We returned to Flypaper Pass just as cold shadows were about to turn the descent into a veneer of ice. Fortunately, there was nothing between us and going, except transitioning for the descent. No photos. No stopping. Just down. And the snow was amazing! We skied the best turns of the trip, to the shores of Valkyrie Lake, where we filled up on water and toasted to another great day.
Day 5: Anderson Glacier to trailhead
Our final day arrived and we hurried to pack gear and reverse our track to bikes and cars. We once again followed bear tracks from Anderson Pass to the lower meadows. No one fell in the river while crossing. Best of all, no one skied into the river during a helter-skelter ski-blitz along a dangling thread of snow above the river. It took us much further than we had any right to go. This was, by far, the most hair-raising part of our week. All Carl and I could do was laugh.

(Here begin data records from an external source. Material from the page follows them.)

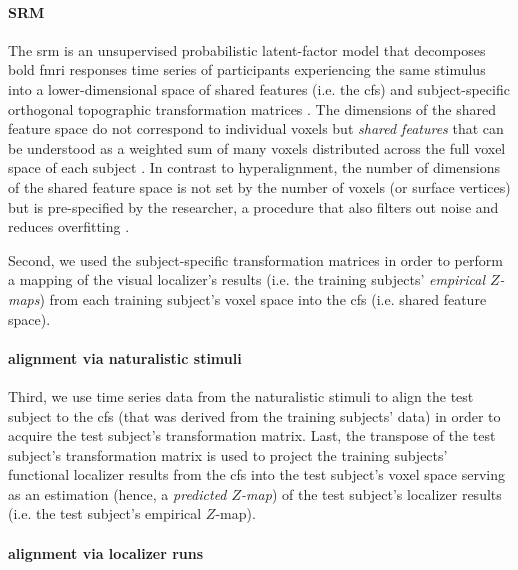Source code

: \paragraph{SRM}
%
The \ac{srm} is an unsupervised probabilistic latent-factor model that
decomposes \ac{bold} \ac{fmri} responses time series of participants
experiencing the same stimulus into a lower-dimensional space of shared features
(i.e. the \ac{cfs}) and subject-specific orthogonal topographic transformation
matrices \citep{kumar2020brainiak, cohen2017computational}.
%
The dimensions of the shared feature space do not correspond to individual
voxels but \textit{shared features} that can be understood as a weighted sum of
many voxels distributed across the full voxel space of each subject
\citep{kumar2020brainiak}.
%
In contrast to hyperalignment, the number of dimensions of the shared feature
space is not set by the number of voxels (or surface vertices) but is
pre-specified by the researcher, a procedure that also filters out noise and
reduces overfitting \citep{chen2015reduced}.

Second, we used the subject-specific transformation matrices in order to perform
a mapping of the visual localizer's results (i.e. the training subjects'
\textit{empirical $Z$-maps}) from each training subject's voxel space into the
\ac{cfs} (i.e. shared feature space).


\paragraph{alignment via naturalistic stimuli}

Third, we use time series data from the naturalistic stimuli to align the test
subject to the \ac{cfs} (that was derived from the training subjects' data) in
order to acquire the test subject's transformation matrix.
Last, the transpose of the test subject's transformation matrix is used to
project the training subjects' functional localizer results from the \ac{cfs}
into the test subject's voxel space serving as an estimation (hence, a
\textit{predicted $Z$-map}) of the test subject's localizer results (i.e. the
test subject's empirical $Z$-map).


\paragraph{alignment via localizer runs}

We have similar after effects to fear it turns out.
Once skis and boots were exchanged for dry socks and shoes, the excellent trail took hold of our legs and we galloped down the mountain. An otter was spotted in the creek. The Rhododendrons were out in force, not yet bloomed, but spectacular nonetheless. The oddly dry forest where even a few pines had taken root, seemed an oddity in an otherwise rainsocked region of the world.
Back at our bikes, I decided not to try and tie my skis to my bike. That is, I tried that method right after I failed to make it work. Idiocy, in my case, is a recurring malady that requires repetitive treatments to remedy.
The wild ride down the road was a whirlwind of turns. Branches overhead threatened, at one point, to take me from my bike. In the excitement, I’d forgotten my skis were now mounted to my pack and stuck up several feet above me! There was a moment, I imagined myself in a comic strip. A series of pictures of me being thrown from my bike onto the gravel. Above each picture starred circles with words like, “He’s an elk with antlers?” “No he’s just a man.” “SPLAT!”
The last few miles of road sped away and I thought of all the Olympic explorers, those of today and yesteryear. Like the peaks, they are headstrong and determined, humble and scrappy. While the mountains don’t give anything easy, neither do those who come here wish them to be so. Private Harry Fischer confirmed this by saying, “Complaints from the members of our party were unheard of.” Even when, he added, that it, “…outrivaled any ancient mode of torture.” The Olympics make men of those who conquer them or leave them to view these mountains from the comfort of their homes, in the cities that surround them.